The Department of State was conspicuously absent from the oversight conducted by the Space and Aeronautics Subcommittee to prepare the bill for full committee vote. The table of witnesses otherwise included executive branch representatives from the National Oceanic and Atmospheric Administration and the Department of Defense. Subcommittee Chairman Rep. Dana Rohrabacher (R-CA) expressed frustration at the lack of a response from the State Department to invitations to testify. To emphasize his ire, Rep. Rohrabacher placed a tent card at the witness table entitled, "State Department Representative" in case someone should show up. "Since the State Department is not here, and hasn't sent a written statement or even a letter, I assume they have no objections," stated the Congressman.
H.R. 1702 is a follow up to legislation proposed last year (H.R. 3936), which was stalled during negotiations in the Senate.
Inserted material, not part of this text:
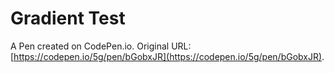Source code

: # Gradient Test

A Pen created on CodePen.io. Original URL: [https://codepen.io/5g/pen/bGobxJR](https://codepen.io/5g/pen/bGobxJR).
The new bill includes five general provisions: 1) directs NASA to study commercial possibilities for the International Space Station; 2) amends the Commercial Space Launch Act to license commercial space transportation vehicles to reenter Earth's atmosphere and return space payloads to Earth; 3) encourages policies to secure the U.S. Global Positioning System (GPS) as the world's standard; 4) streamlines the licensing process for remote sensing satellites; and, 5) requires the government to procure commercial space transportation services.
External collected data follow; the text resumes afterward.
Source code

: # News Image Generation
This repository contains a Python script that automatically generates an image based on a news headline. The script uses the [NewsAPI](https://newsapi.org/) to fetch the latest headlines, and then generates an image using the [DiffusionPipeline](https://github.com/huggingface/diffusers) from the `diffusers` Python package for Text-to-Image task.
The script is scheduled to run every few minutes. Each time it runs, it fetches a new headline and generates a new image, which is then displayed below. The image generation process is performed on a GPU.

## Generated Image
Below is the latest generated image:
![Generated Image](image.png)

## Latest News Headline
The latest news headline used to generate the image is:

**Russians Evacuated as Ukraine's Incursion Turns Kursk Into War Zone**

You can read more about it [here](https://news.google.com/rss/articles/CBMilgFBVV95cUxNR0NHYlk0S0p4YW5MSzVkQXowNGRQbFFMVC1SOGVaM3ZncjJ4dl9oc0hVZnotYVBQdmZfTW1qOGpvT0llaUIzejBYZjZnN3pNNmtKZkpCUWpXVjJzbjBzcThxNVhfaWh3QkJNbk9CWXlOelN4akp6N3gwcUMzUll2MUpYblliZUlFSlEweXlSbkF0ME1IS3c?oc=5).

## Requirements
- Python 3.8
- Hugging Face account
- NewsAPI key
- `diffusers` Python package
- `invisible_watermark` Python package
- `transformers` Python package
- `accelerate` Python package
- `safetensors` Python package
Language within the bill also encourages NASA to purchase space science and earth science data from commercial providers (Sections 105 and 202 respectively) while still satisfying NASA's "scientific requirements." In addition, Section 202 requires that NASA conduct a study to determine the extent to which the baseline scientific requirements of Mission to Planet Earth (MTPE) can be met by commercial providers. The Committee's interest in encouraging NASA to purchase scientific data from commercial providers grew out of the 104th Congress' interest in streamlining the MTPE program, and encouraging privatization and commercialization wherever possible.
Title II of H.R. 1702 deals with changes to the "Land Remote Sensing Act of 1992," and is the source of the greatest opposition from federal agencies with a vested interest, most notably the Departments of Defense and State. Section 206 of the bill outlines the notification process that the Department of Commerce must follow in order to approve a commercial license to launch a remote sensing satellite. Technological innovations have allowed commercial companies to improve the resolution capability of remote sensing satellites, thereby allowing for sharper more enhanced images. The State Department and Department of Defense (DOD) have natural anxieties over how such improved imagery could be utilized by adversaries and during times of military conflict. For this reason, the licensing process will be closely monitored by both departments.
In response to national security concerns, the House Science Committee has included language in Section 206 that requires both the State Departmen and DOD to publish a notice outlining all international obligations and national security concerns in Commerce Business Daily. In addition, both departments will be required to notify the Department of Commerce within 60 days of a license application if that application should be modified or rejected based on national security or international obligations concerns. If no notice is received within 60 days, the Department of Commerce may approve the license and assume that it is consistent with existing U.S. interests. It is unlikely that the Administration will allow H.R. 1702 to pass into law without closely analyzing this portion of the bill.